Sent from my SM-G955U1 using Tapatalk


----------



## Thebigzeus (Dec 2, 2018)

No, stock manifold here. 2-2.5 turns in sounds about right. Even though they say only 1/2 in. 🤷🏻‍♂️ Maybe it depends on the car.


----------



## stormtrooper15 (Nov 13, 2017)

Thebigzeus said:


> No, stock manifold here.


Ah, I don't expect to find someone running the same mods as me and who has dealt with this already. I don't think I have much of an option but to wait and hear from trifecta. I really do appreciate your help. 

Sent from my SM-G955U1 using Tapatalk


----------



## JLL (Sep 12, 2017)

stormtrooper15 said:


> Any idea on how many turns it is?


I'm not sure for your specific wastgate actuator, but for the ZZP Actuator, preload is 3 half turns clockwise beyond the point that the wastgate is fully closed.


----------



## Blasirl (Mar 31, 2015)

I have both the Forge BPV and wastegate sitting in a box waiting to be installed. I looked again, but could not find some posts that explain why not to touch the stock BPV and I assumed that would apply to the Forge as well. I have not looked at them since buying them so I did not yet read the instructions, assuming there are some. Can either of you post some pictures of the disassembled unit and point out the locations to grease? 

I am also Trifecta tuned. I thought about porting the manifold and may do that to my spare just to try it, but from what I have heard, you take a hit in mileage and the power increase is at the top end. As this is my DD, I am still on the fence about that.


----------



## stormtrooper15 (Nov 13, 2017)

Blasirl said:


> I have both the Forge BPV and wastegate sitting in a box waiting to be installed. I looked again, but could not find some posts that explain why not to touch the stock BPV and I assumed that would apply to the Forge as well. I have not looked at them since buying them so I did not yet read the instructions, assuming there are some. Can either of you post some pictures of the disassembled unit and point out the locations to grease?
> 
> I am also Trifecta tuned. I thought about porting the manifold and may do that to my spare just to try it, but from what I have heard, you rake a hit in mileage and the power increase is at the top end. As this is my DD, I am still on the fence about that.

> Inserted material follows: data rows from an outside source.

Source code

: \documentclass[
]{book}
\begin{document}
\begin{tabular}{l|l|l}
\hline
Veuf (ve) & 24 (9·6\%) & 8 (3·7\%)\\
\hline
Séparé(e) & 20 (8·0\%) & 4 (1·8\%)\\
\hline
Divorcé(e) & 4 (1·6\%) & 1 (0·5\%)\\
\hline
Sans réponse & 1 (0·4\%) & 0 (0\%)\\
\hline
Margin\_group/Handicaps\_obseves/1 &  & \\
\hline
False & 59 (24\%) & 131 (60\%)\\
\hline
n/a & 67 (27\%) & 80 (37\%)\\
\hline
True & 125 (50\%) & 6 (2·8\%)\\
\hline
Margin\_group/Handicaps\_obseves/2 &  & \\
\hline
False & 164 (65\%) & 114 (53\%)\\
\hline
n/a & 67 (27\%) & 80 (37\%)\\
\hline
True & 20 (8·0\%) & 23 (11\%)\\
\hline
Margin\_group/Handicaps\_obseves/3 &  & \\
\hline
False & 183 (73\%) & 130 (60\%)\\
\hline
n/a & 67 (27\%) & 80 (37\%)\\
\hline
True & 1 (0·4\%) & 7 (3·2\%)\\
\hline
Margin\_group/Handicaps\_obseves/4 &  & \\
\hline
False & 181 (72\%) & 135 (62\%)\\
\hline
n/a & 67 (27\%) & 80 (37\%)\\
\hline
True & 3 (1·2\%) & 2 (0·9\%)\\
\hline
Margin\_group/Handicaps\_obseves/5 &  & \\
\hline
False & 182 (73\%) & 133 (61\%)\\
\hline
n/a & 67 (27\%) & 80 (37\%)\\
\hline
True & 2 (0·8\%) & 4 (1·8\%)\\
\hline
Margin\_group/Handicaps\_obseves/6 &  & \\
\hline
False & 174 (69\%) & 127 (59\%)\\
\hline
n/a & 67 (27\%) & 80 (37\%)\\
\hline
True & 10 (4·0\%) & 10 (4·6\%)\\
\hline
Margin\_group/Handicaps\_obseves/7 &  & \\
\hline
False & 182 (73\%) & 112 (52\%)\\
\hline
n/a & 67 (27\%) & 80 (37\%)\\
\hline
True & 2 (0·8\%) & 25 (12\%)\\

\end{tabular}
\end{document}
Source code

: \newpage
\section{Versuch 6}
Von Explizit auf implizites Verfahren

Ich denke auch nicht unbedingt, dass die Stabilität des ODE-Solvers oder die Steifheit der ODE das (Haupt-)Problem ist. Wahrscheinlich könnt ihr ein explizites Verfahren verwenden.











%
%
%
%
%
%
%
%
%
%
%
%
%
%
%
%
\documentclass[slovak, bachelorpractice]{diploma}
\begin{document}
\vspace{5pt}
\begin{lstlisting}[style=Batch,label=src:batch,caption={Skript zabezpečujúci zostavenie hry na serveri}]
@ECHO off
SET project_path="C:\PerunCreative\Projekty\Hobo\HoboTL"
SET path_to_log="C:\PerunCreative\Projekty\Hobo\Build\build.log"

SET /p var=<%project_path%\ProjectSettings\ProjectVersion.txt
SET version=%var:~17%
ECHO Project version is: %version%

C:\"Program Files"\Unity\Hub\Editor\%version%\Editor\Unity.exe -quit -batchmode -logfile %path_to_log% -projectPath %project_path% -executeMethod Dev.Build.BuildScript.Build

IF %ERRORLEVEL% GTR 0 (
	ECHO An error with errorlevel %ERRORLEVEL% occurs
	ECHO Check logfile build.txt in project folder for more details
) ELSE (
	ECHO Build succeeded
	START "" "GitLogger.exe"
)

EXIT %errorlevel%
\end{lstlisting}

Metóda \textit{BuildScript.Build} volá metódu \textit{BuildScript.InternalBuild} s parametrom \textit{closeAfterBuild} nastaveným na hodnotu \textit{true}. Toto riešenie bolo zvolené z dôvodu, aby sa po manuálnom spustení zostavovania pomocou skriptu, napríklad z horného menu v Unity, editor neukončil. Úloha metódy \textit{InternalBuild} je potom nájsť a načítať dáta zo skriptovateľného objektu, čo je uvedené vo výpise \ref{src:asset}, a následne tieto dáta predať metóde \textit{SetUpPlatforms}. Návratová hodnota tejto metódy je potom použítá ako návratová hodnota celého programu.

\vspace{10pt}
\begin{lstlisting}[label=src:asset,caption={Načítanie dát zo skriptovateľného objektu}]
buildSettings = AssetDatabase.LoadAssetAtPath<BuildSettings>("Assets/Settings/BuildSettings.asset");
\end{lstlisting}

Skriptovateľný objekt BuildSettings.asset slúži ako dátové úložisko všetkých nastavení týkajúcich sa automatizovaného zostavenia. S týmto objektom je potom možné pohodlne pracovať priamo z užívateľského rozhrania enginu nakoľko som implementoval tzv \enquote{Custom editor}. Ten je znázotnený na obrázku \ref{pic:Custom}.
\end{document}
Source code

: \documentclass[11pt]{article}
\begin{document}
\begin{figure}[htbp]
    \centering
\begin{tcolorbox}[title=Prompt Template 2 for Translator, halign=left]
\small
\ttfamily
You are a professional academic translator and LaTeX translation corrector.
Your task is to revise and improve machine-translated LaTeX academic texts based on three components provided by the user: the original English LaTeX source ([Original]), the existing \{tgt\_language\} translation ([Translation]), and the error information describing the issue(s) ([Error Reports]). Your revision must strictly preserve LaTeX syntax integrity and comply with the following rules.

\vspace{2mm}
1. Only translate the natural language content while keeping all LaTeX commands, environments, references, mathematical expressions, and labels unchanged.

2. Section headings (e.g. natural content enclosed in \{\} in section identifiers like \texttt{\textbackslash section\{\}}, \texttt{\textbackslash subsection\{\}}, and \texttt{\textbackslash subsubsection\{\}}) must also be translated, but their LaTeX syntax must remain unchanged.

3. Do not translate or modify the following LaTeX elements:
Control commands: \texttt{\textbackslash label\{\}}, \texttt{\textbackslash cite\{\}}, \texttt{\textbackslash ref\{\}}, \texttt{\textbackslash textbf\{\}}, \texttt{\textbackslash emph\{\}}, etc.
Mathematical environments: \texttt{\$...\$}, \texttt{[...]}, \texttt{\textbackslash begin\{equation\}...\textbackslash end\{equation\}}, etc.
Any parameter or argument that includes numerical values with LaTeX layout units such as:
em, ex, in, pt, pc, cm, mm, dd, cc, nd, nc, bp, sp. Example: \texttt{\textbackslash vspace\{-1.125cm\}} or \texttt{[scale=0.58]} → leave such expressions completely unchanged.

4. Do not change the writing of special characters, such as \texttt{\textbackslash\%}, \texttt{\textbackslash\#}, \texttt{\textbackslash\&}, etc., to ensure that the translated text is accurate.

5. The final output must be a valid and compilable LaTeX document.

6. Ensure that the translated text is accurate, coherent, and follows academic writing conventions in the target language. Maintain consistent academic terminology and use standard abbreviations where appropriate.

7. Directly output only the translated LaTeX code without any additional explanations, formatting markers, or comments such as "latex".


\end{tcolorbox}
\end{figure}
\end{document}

I'm not able to show the areas that need greased, I have no idea either. I'd assume it would be fairly obvious once it's apart. The mentioning of preloading I actually ran across on YouTube but can't recall what I was initially looking for. It's been about 2 years ago but it shouldn't be too difficult to find. My wastegate came from BNR as well and there aren't any instructions. As for the ported manifold I also have heard that the mpg takes a little bit of a loss but nothing too crazy. As well as the loss of some power in the lower rpms but a decent increase in the middle to top end that more than makes up for the bottom end. When I hear back from trifecta I will make sure to update this post for future reference. At this point if I had the opportunity to do it over again I wouldn't change the manifold. That is subject to change if it's an adjustment of the tune on their end. Especially since I've had zero issues in the 3 years that I've been tuned. Thanks for the help guys/gals, it's appreciated. 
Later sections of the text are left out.